Saved entries

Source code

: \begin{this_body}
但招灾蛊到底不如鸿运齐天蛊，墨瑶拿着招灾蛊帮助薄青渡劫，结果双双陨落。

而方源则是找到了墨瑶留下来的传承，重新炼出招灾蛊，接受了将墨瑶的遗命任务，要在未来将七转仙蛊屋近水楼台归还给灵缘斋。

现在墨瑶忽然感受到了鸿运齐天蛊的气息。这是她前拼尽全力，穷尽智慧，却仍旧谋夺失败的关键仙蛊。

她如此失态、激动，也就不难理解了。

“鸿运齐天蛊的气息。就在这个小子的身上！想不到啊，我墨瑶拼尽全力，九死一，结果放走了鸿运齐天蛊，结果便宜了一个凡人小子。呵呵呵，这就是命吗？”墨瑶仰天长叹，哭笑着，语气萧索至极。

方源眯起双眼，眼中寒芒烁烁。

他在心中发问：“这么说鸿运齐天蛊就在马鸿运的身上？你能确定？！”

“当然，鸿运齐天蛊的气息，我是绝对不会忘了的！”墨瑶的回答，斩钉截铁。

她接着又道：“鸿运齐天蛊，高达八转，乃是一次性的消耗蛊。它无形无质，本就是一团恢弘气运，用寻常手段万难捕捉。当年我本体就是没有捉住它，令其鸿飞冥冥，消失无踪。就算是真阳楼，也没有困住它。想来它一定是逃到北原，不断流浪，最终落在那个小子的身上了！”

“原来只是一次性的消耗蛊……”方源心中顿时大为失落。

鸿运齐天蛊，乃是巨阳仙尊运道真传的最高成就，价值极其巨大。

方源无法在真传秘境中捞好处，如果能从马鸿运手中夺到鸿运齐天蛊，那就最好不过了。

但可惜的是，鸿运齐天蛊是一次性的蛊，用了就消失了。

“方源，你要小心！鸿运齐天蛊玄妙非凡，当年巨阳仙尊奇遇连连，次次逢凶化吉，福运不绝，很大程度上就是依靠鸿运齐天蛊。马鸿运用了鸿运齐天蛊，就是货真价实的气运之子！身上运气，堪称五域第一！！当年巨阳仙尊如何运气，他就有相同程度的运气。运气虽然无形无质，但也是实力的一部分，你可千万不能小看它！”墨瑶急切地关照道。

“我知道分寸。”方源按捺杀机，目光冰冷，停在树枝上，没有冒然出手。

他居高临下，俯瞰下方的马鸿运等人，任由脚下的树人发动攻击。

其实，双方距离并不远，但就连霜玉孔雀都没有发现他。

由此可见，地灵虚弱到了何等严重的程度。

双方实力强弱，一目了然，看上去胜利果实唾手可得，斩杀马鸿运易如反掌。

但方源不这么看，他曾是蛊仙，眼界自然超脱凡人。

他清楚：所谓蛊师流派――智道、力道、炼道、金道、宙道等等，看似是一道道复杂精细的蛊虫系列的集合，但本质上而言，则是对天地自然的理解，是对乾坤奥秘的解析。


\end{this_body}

INSTRUCTIONS FOR THE TASK: Look for "他居高临下，俯瞰下方的马鸿运等人，任由脚下的树人发动攻击。" in the records. Write out its line and every later line through the end exactly, with nothing more.

REPLY TO THE EXERCISE:
他居高临下，俯瞰下方的马鸿运等人，任由脚下的树人发动攻击。

其实，双方距离并不远，但就连霜玉孔雀都没有发现他。

由此可见，地灵虚弱到了何等严重的程度。

双方实力强弱，一目了然，看上去胜利果实唾手可得，斩杀马鸿运易如反掌。

但方源不这么看，他曾是蛊仙，眼界自然超脱凡人。

他清楚：所谓蛊师流派――智道、力道、炼道、金道、宙道等等，看似是一道道复杂精细的蛊虫系列的集合，但本质上而言，则是对天地自然的理解，是对乾坤奥秘的解析。


\end{this_body}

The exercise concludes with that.